(Problem to work on):
Your task is to reproduce, exactly and only, the lines running from the line containing "### 📊 GitHub" to the end of the data below, both included.

(Dataset records):
———
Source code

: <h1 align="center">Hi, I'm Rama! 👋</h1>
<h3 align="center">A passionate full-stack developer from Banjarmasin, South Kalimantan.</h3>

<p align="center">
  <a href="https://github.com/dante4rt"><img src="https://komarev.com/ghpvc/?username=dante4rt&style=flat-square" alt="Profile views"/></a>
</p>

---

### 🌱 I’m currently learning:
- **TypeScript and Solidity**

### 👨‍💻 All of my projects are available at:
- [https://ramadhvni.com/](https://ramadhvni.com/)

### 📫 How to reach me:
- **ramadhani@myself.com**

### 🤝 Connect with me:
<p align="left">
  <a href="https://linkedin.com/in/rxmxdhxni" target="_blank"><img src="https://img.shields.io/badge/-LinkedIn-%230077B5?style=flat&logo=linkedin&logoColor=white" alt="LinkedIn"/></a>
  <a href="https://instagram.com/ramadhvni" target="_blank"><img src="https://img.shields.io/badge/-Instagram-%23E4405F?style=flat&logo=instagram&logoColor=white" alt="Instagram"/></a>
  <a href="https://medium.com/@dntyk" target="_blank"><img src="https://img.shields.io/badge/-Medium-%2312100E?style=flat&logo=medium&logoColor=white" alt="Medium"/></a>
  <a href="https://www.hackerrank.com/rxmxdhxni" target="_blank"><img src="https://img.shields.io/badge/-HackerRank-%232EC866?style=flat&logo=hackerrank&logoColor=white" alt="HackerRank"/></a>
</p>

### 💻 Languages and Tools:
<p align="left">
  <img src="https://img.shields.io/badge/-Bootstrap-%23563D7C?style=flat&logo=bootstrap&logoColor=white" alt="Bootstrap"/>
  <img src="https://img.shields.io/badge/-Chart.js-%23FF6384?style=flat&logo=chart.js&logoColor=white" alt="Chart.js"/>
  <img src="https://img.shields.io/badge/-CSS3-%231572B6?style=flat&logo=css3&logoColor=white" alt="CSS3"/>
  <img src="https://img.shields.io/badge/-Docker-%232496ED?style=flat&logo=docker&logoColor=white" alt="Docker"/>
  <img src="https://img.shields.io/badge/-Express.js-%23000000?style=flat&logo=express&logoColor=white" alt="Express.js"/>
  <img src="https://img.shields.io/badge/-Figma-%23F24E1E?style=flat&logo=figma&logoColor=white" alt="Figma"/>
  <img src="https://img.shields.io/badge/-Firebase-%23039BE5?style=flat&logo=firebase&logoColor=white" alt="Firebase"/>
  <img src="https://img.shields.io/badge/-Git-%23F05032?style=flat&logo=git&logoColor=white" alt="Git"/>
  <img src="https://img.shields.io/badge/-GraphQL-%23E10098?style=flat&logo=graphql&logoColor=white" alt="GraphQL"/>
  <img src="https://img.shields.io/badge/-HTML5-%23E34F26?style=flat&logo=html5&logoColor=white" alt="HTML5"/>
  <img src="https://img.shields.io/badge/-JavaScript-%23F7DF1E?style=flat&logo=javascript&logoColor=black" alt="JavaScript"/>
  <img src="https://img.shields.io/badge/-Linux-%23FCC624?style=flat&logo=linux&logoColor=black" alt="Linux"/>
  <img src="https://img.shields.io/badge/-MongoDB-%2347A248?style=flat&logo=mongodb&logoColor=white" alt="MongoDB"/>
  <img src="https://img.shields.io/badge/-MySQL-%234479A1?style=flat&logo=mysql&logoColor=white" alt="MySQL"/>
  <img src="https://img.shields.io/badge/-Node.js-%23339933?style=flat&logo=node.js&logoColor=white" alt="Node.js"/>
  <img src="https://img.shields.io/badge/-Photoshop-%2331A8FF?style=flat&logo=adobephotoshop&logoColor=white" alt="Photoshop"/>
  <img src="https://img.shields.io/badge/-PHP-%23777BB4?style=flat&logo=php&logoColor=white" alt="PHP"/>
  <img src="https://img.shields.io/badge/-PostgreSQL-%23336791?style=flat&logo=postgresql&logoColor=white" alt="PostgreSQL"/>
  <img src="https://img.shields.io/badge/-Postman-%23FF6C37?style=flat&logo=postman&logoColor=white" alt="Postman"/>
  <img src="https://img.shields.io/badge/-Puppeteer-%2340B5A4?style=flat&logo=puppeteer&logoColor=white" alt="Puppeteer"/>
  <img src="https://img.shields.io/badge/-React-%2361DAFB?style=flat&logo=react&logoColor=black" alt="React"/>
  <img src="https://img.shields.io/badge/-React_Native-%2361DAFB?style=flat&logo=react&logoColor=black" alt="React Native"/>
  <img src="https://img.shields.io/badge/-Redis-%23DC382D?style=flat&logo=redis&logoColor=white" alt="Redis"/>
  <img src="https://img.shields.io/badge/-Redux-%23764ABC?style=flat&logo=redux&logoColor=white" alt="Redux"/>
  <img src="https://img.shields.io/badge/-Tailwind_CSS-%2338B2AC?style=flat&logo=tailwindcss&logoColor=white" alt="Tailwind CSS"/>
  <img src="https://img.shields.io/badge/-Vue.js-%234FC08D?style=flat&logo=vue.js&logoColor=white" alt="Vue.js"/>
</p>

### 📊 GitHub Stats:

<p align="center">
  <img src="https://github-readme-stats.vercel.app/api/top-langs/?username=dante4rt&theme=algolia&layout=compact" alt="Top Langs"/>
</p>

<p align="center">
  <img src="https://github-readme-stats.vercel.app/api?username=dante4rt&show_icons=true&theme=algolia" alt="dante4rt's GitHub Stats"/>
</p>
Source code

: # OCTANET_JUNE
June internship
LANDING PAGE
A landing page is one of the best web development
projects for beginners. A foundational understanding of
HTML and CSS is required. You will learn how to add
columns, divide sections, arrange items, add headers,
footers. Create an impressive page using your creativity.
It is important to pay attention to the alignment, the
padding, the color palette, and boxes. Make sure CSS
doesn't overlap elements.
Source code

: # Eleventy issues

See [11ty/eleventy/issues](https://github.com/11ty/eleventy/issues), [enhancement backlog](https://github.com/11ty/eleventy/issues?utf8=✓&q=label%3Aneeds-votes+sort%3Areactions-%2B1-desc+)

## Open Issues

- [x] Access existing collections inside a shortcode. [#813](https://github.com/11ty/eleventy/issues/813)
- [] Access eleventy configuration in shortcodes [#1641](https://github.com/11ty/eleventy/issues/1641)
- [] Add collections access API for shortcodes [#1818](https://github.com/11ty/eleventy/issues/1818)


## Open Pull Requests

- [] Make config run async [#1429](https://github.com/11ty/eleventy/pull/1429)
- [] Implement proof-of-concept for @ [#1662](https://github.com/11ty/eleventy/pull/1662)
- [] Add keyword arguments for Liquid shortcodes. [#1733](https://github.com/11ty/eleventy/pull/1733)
———
(Written solution):
### 📊 GitHub Stats:

<p align="center">
  <img src="https://github-readme-stats.vercel.app/api/top-langs/?username=dante4rt&theme=algolia&layout=compact" alt="Top Langs"/>
</p>

<p align="center">
  <img src="https://github-readme-stats.vercel.app/api?username=dante4rt&show_icons=true&theme=algolia" alt="dante4rt's GitHub Stats"/>
</p>
Source code

: # OCTANET_JUNE
June internship
LANDING PAGE
A landing page is one of the best web development
projects for beginners. A foundational understanding of
HTML and CSS is required. You will learn how to add
columns, divide sections, arrange items, add headers,
footers. Create an impressive page using your creativity.
It is important to pay attention to the alignment, the
padding, the color palette, and boxes. Make sure CSS
doesn't overlap elements.
Source code

: # Eleventy issues

See [11ty/eleventy/issues](https://github.com/11ty/eleventy/issues), [enhancement backlog](https://github.com/11ty/eleventy/issues?utf8=✓&q=label%3Aneeds-votes+sort%3Areactions-%2B1-desc+)

## Open Issues

- [x] Access existing collections inside a shortcode. [#813](https://github.com/11ty/eleventy/issues/813)
- [] Access eleventy configuration in shortcodes [#1641](https://github.com/11ty/eleventy/issues/1641)
- [] Add collections access API for shortcodes [#1818](https://github.com/11ty/eleventy/issues/1818)


## Open Pull Requests

- [] Make config run async [#1429](https://github.com/11ty/eleventy/pull/1429)
- [] Implement proof-of-concept for @ [#1662](https://github.com/11ty/eleventy/pull/1662)
- [] Add keyword arguments for Liquid shortcodes. [#1733](https://github.com/11ty/eleventy/pull/1733)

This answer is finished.